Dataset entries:
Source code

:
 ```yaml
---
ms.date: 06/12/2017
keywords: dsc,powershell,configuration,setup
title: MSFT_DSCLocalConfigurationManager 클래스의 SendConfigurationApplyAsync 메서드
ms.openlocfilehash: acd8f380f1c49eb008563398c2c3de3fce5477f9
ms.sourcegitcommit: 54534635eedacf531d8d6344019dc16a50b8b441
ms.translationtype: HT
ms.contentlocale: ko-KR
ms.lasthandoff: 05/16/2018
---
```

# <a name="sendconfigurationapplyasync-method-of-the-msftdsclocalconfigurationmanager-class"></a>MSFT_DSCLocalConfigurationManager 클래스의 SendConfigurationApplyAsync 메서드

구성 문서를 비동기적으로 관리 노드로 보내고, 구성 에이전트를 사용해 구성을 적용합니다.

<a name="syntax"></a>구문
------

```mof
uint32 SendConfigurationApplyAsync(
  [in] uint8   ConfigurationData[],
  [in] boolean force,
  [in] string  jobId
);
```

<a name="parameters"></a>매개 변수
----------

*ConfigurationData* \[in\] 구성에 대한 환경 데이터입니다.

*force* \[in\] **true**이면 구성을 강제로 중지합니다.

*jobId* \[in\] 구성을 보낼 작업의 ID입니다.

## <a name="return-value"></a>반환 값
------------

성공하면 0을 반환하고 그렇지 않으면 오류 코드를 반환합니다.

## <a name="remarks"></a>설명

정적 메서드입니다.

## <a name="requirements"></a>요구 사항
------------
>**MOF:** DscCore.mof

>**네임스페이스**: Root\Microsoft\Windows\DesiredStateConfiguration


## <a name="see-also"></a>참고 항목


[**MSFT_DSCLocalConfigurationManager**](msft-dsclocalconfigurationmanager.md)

* _TASK PROMPT_: A complete, exact copy of the records is what is needed.

* _RESULT_:
Source code

:
 ```yaml
---
ms.date: 06/12/2017
keywords: dsc,powershell,configuration,setup
title: MSFT_DSCLocalConfigurationManager 클래스의 SendConfigurationApplyAsync 메서드
ms.openlocfilehash: acd8f380f1c49eb008563398c2c3de3fce5477f9
ms.sourcegitcommit: 54534635eedacf531d8d6344019dc16a50b8b441
ms.translationtype: HT
ms.contentlocale: ko-KR
ms.lasthandoff: 05/16/2018
---
```

# <a name="sendconfigurationapplyasync-method-of-the-msftdsclocalconfigurationmanager-class"></a>MSFT_DSCLocalConfigurationManager 클래스의 SendConfigurationApplyAsync 메서드

구성 문서를 비동기적으로 관리 노드로 보내고, 구성 에이전트를 사용해 구성을 적용합니다.

<a name="syntax"></a>구문
------

```mof
uint32 SendConfigurationApplyAsync(
  [in] uint8   ConfigurationData[],
  [in] boolean force,
  [in] string  jobId
);
```

<a name="parameters"></a>매개 변수
----------

*ConfigurationData* \[in\] 구성에 대한 환경 데이터입니다.

*force* \[in\] **true**이면 구성을 강제로 중지합니다.

*jobId* \[in\] 구성을 보낼 작업의 ID입니다.

## <a name="return-value"></a>반환 값
------------

성공하면 0을 반환하고 그렇지 않으면 오류 코드를 반환합니다.

## <a name="remarks"></a>설명

정적 메서드입니다.

## <a name="requirements"></a>요구 사항
------------
>**MOF:** DscCore.mof

>**네임스페이스**: Root\Microsoft\Windows\DesiredStateConfiguration


## <a name="see-also"></a>참고 항목


[**MSFT_DSCLocalConfigurationManager**](msft-dsclocalconfigurationmanager.md)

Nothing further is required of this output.